Sì, molto probabilmente. In tre punti del testo, anche esagerando, dice: “Io mi trovo proprio alla fine della vita, mi ritrovo proprio nell’ultimo momento prima di passare all’altro cammino”. Insomma l’autore ci teneva a far capire  – che fosse realmente o no morente –  che questa preghiera era massimamente adatta a un qualcuno che si fosse pentito dei peccati di tutta la propria vita.

Che caratteristiche ha questo angelo? La rappresentazione dell’angelo custode appare anch’essa inedita o esiste già una tradizione? Faccio un esempio: nell’arte e la figura dell’angelo custode appare ereditata da quella dell’Arcangelo Raffaele e appare molto tardi, addirittura nel 1600. In questi versi si può ricostruire l’immagine dell’angelo da qualche passo?
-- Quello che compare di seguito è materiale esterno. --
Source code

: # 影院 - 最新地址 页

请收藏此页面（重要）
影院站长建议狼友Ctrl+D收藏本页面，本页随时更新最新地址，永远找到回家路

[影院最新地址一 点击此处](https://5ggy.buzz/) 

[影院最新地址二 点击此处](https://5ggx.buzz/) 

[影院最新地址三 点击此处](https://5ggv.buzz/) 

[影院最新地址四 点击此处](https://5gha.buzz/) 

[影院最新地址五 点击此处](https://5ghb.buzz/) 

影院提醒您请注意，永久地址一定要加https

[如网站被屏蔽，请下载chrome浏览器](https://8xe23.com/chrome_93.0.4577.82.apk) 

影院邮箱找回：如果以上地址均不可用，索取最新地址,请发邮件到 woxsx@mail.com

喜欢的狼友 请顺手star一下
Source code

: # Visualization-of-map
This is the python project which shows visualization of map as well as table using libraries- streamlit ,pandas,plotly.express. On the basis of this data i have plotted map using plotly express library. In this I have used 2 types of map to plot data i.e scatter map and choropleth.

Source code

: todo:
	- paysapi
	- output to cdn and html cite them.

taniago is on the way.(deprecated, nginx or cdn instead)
Innanzitutto sono un filologo e non un teologo e molte delle caratteristiche dell’angelo sarebbero da analizzare con molta cautela, guardando anche alla trattatistica bizantina a proposito degli angeli, cosa che spero e intendo fare in un prossimo futuro. Detto questo, ricordiamo anche che l’iconografia è un po’ diversa rispetto a quella che i testi ci presentano. Il nostro angelo custode si inserisce in ogni caso pienamente nella tradizione bizantina, riguardo queste figure celesti, che è comunque una tradizione proveniente dall’epoca tardo antica. Ora, provando a dimenticare per un momento le caratteristiche degli angeli così come siamo abituati secondo le liturgie occidentali, la caratteristica principale degli angeli bizantini, da un punto di vista letterale e da un punto di vista dogmatico, è l’immaterialità, l’intangibilità e l’incorporeità. Sono tutte caratteristiche che, a ben pensarci, stimolano ancora di più l’atto di fede. L’angelo custode della preghiera, dunque, è detto più volte così, immateriale, invisibile. Eppure è sempre lì, è sempre una fedele presenza nel corso della vita. E lì che si annida la poesia e l’atto di fede, la presenza nell’invisibilità.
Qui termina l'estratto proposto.